[DATA]

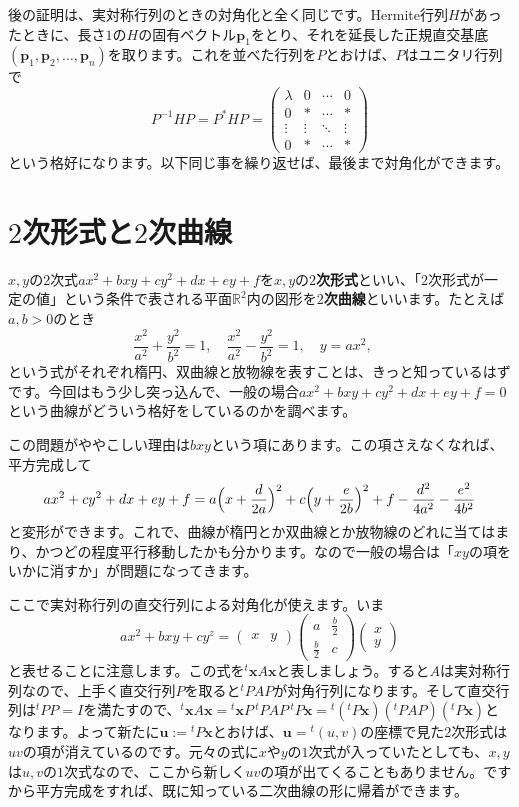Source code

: 後の証明は、実対称行列のときの対角化と全く同じです。Hermite行列$H$があったときに、長さ$1$の$H$の固有ベクトル$\bm{p}_1$をとり、それを延長した正規直交基底$(\bm{p}_1, \bm{p}_2, \ldots, \bm{p}_n)$を取ります。これを並べた行列を$P$とおけば、$P$はユニタリ行列で
\[
P^{-1} H P = P^* H P =
\begin{pmatrix}
\lambda & 0 & \cdots & 0 \\
0 & * & \cdots & * \\
\vdots & \vdots & \ddots & \vdots \\
0 & * & \cdots & *
\end{pmatrix}
\]
という格好になります。以下同じ事を繰り返せば、最後まで対角化ができます。

\section{$2$次形式と$2$次曲線}

$x, y$の$2$次式$ax^2 + bxy + cy^2 + dx + ey + f$を$x, y$の\textbf{$2$次形式}といい、「$2$次形式が一定の値」という条件で表される平面$\mathbb{R}^2$内の図形を\textbf{$2$次曲線}といいます。たとえば$a, b > 0$のとき
\[
\frac{x^2}{a^2} + \frac{y^2}{b^2} = 1, \quad
\frac{x^2}{a^2} - \frac{y^2}{b^2} = 1, \quad
y = a x^2, \quad
\]
という式がそれぞれ楕円、双曲線と放物線を表すことは、きっと知っているはずです。今回はもう少し突っ込んで、一般の場合$ax^2 + bxy + cy^2 + dx + ey + f = 0$という曲線がどういう格好をしているのかを調べます。

この問題がややこしい理由は$bxy$という項にあります。この項さえなくなれば、平方完成して
\[
ax^2 + cy^2 + dx + ey + f = a \Bigl(x + \frac{d}{2a}\Bigr)^2 + c \Bigl(y + \frac{e}{2b}\Bigr)^2 + f - \frac{d^2}{4a^2} - \frac{e^2}{4b^2}
\]
と変形ができます。これで、曲線が楕円とか双曲線とか放物線のどれに当てはまり、かつどの程度平行移動したかも分かります。なので一般の場合は「$xy$の項をいかに消すか」が問題になってきます。

ここで実対称行列の直交行列による対角化が使えます。いま
\[
ax^2 + bxy + cy^z
=
\begin{pmatrix}
x & y
\end{pmatrix}
\begin{pmatrix}
a & \frac{b}{2} \\
\frac{b}{2} & c
\end{pmatrix}
\begin{pmatrix}
x \\
y
\end{pmatrix}
\]
と表せることに注意します。この式を${}^t\bm{x} A \bm{x}$と表しましょう。すると$A$は実対称行列なので、上手く直交行列$P$を取ると${}^tP A P$が対角行列になります。そして直交行列は${}^tP P = I$を満たすので、${}^t\bm{x} A \bm{x} = {}^t\bm{x} P\, {}^tP A P\, {}^t P \bm{x} =  {}^t({}^tP\bm{x}) ({}^tP A P) ({}^tP\bm{x})$となります。よって新たに$\bm{u} := {}^tP \bm{x}$とおけば、$\bm{u} = {}^t(u, v)$の座標で見た$2$次形式は$uv$の項が消えているのです。元々の式に$x$や$y$の$1$次式が入っていたとしても、$x, y$は$u, v$の$1$次式なので、ここから新しく$uv$の項が出てくることもありません。ですから平方完成をすれば、既に知っている二次曲線の形に帰着ができます。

[/DATA]

◆ EXERCISE PROMPT ◆
Find all lines in the records that hold the word "frac". Copy them.

◆ RESPONSE AREA ◆
\frac{x^2}{a^2} + \frac{y^2}{b^2} = 1, \quad
\frac{x^2}{a^2} - \frac{y^2}{b^2} = 1, \quad
ax^2 + cy^2 + dx + ey + f = a \Bigl(x + \frac{d}{2a}\Bigr)^2 + c \Bigl(y + \frac{e}{2b}\Bigr)^2 + f - \frac{d^2}{4a^2} - \frac{e^2}{4b^2}
a & \frac{b}{2} \\
\frac{b}{2} & c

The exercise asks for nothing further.